Dr. John O. Green, Boott’s physician, characterized him in this way: “He spoke in an undertone, always in few words, directly and to the point. Either naturally, or acquired by his military education, he had a commanding manner which never seemed to me misplaced, but appropriate to the position of superintendent of a vast multiplicity of affairs and a large number of men.”
Boott’s duties must have proven burdensome at times. In fact, in a letter to a friend, Boott wrote: “I am almost worried out. Committee after committee keep coming up in relation to the increase of the Appleton works, or a new concern, for all of which many calculations are required, taking all my time and, . . . I get neither rest nor sleep.”
Great Potentante
The Reverend Theodore Edson, of St. Anne’s, said Kirk Boott “had a quick and ready discrimination of character, and . . . his keen distinctions and his open, out-spoken way of expression might have been mis-apprehended, and perhaps offensive to some.”
Harriet Hanson Robinson, a Lowell “mill girl,” described Boott as “a great potentate” who “exercised almost absolute power over the mill-people.” She claims he was not popular, and boys were unwilling to go near him for fear that his riding-whip would come down on their backs. Many stories were told of his tyranny, or his “peculiarities,” long after his death. One story tells of the outrage caused by his insistance on flying the Union Jack over the Stars and Stripes above his house on the Fourth of July. Apparently the “indignant mob” reversed the flags’ position for him.
Dear, Departed Friend
As with any dominant and powerful political figure, myths and legends about Kirk Boott abound, often containing as much truth as fiction. Certainly, Kirk Boott may have appeared overbearing at times and a forbidding figure to some, but to the Irish Catholic community of early Lowell, Kirk Boott represented generosity and friendship. He entertained their bishop from Boston in his home, allowed them to hear Mass in the Merrimack Company’s schoolhouse for years, and donated the land on which the first Catholic church, Saint Patrick’s, was built. Lowell’s earliest historian, Reverend Henry A. Miles, wrote of Boott in 1845, “He gave his whole zeal and strength to promote the prosperity of the new village. He watched its growth with a personal interest, resolving here to live and die.”
For years before his death, Dr. Green tells us, Kirk Boott was plagued by symptoms of an “obscure disease of the spine...[and] by the progress of his disease almost deprived of the power of walking.”
As a result of this illness, Kirk Boott suffered a stroke and fell dead from his carriage at noon on April 11, 1837, at the Merrimack Street Station. He was 46 years old.
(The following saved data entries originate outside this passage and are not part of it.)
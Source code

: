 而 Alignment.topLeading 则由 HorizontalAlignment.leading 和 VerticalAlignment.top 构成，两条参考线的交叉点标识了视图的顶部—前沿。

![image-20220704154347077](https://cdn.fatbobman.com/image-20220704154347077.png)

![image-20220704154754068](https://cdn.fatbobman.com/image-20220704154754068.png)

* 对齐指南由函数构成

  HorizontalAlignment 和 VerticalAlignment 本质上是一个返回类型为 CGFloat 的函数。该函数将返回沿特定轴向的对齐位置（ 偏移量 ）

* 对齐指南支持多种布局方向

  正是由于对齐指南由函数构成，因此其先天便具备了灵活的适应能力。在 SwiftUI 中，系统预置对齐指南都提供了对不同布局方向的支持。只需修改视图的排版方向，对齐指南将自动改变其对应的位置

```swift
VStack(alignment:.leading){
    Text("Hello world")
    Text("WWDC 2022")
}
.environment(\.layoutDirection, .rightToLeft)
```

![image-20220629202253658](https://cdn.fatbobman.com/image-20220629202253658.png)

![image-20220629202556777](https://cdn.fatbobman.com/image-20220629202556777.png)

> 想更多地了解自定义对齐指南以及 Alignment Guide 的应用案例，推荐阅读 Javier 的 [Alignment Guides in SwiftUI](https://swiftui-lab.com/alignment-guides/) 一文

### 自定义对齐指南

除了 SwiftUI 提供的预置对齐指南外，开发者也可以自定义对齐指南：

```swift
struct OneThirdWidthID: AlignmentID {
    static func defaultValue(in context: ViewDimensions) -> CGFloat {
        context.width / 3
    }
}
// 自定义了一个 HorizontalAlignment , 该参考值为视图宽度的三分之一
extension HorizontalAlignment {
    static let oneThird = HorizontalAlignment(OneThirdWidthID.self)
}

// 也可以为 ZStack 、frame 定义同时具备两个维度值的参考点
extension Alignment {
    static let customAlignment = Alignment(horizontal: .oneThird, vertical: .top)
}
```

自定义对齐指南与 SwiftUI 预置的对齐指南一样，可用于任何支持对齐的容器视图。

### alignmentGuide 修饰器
Hugh Cummiskey, the foreman and leader of the original band of thirty Irish laborers hired by Boott to work on the Pawtucket Canal, cultivated a warm and lasting relationship with him and after his death referred to him as one of his “dear, departed friends.” Clearly not all Lowellians felt this way. To many citizens of Lowell, even today, Kirk Boott represents the Union Jack and the riding crop. One cannot help but wonder how Kirk Boott might have been remembered had he lived a longer life.
Nathan Appleton, co-founder and major stockholder in the Lowell mills wrote in his 1858 account of the origin of the city that Francis Cabot Lowell “was the informing soul, which gave direction and form to the whole proceeding.” If it was in fact Mr. Lowell’s vision of a manufacturing town as an ideal community which gave the city its form, then whether one chooses to view Kirk Boott as an autocrat or a commanding leader, we can’t help but recognize it was his managerial genius that turned that dream into a working reality.